TASK STATEMENT: Go through the lines below and copy any that hold the string "bemoje".

PROVIDED DATA:
□ □ □

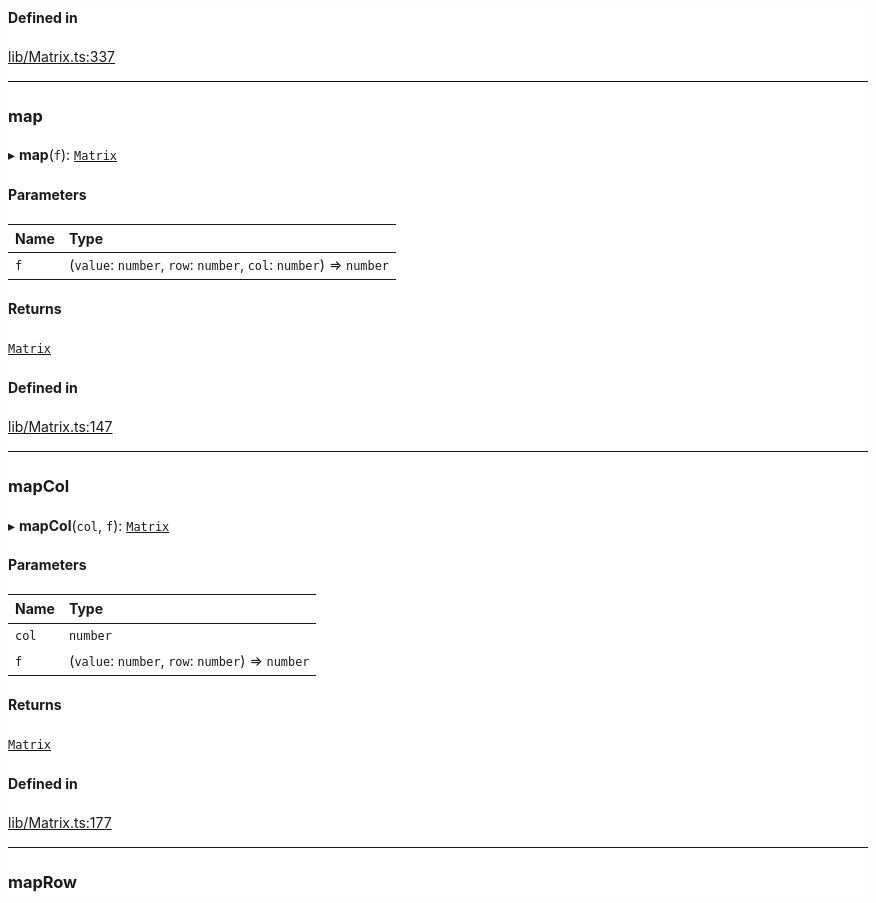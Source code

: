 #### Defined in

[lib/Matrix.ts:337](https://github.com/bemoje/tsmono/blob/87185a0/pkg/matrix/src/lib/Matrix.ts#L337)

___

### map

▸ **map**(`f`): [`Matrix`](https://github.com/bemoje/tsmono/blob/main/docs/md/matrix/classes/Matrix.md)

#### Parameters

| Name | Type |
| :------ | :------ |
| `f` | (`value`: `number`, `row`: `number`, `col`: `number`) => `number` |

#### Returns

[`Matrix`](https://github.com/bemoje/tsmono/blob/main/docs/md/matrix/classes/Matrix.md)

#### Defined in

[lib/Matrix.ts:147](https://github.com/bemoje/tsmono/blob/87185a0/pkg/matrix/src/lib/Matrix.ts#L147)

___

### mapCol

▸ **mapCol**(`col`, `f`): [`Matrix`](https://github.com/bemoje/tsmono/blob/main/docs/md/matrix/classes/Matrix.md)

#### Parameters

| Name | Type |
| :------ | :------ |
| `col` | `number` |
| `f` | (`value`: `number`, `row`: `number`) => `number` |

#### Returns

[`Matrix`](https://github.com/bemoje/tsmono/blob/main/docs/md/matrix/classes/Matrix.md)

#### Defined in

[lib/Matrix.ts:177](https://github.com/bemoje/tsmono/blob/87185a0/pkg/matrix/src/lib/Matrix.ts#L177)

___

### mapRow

□ □ □

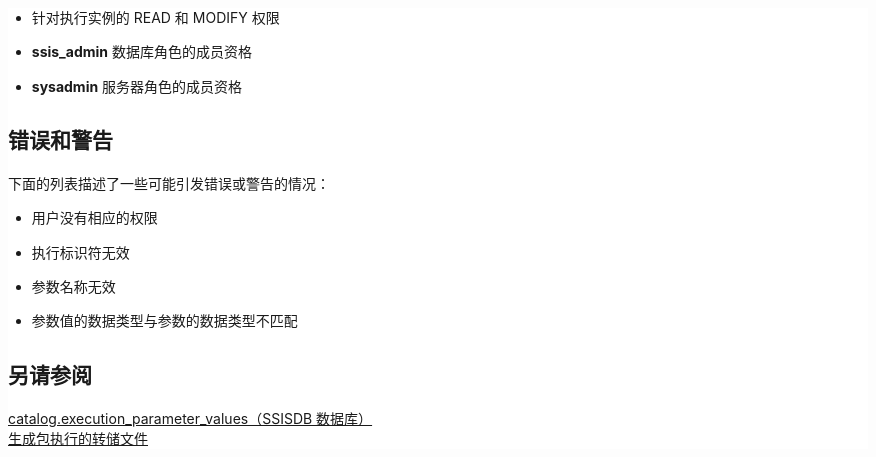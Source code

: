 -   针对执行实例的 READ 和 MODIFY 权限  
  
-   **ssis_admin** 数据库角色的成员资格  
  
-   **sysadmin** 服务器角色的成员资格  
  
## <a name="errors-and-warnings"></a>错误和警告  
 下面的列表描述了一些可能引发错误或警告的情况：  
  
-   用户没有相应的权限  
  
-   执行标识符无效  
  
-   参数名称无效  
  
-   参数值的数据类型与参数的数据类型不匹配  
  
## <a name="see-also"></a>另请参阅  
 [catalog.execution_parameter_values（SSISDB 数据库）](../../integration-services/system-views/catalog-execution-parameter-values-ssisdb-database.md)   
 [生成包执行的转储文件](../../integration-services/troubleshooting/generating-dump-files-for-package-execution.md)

□ □ □

ANSWER FOR THIS EXERCISE:
[lib/Matrix.ts:337](https://github.com/bemoje/tsmono/blob/87185a0/pkg/matrix/src/lib/Matrix.ts#L337)
▸ **map**(`f`): [`Matrix`](https://github.com/bemoje/tsmono/blob/main/docs/md/matrix/classes/Matrix.md)
[`Matrix`](https://github.com/bemoje/tsmono/blob/main/docs/md/matrix/classes/Matrix.md)
[lib/Matrix.ts:147](https://github.com/bemoje/tsmono/blob/87185a0/pkg/matrix/src/lib/Matrix.ts#L147)
▸ **mapCol**(`col`, `f`): [`Matrix`](https://github.com/bemoje/tsmono/blob/main/docs/md/matrix/classes/Matrix.md)
[`Matrix`](https://github.com/bemoje/tsmono/blob/main/docs/md/matrix/classes/Matrix.md)
[lib/Matrix.ts:177](https://github.com/bemoje/tsmono/blob/87185a0/pkg/matrix/src/lib/Matrix.ts#L177)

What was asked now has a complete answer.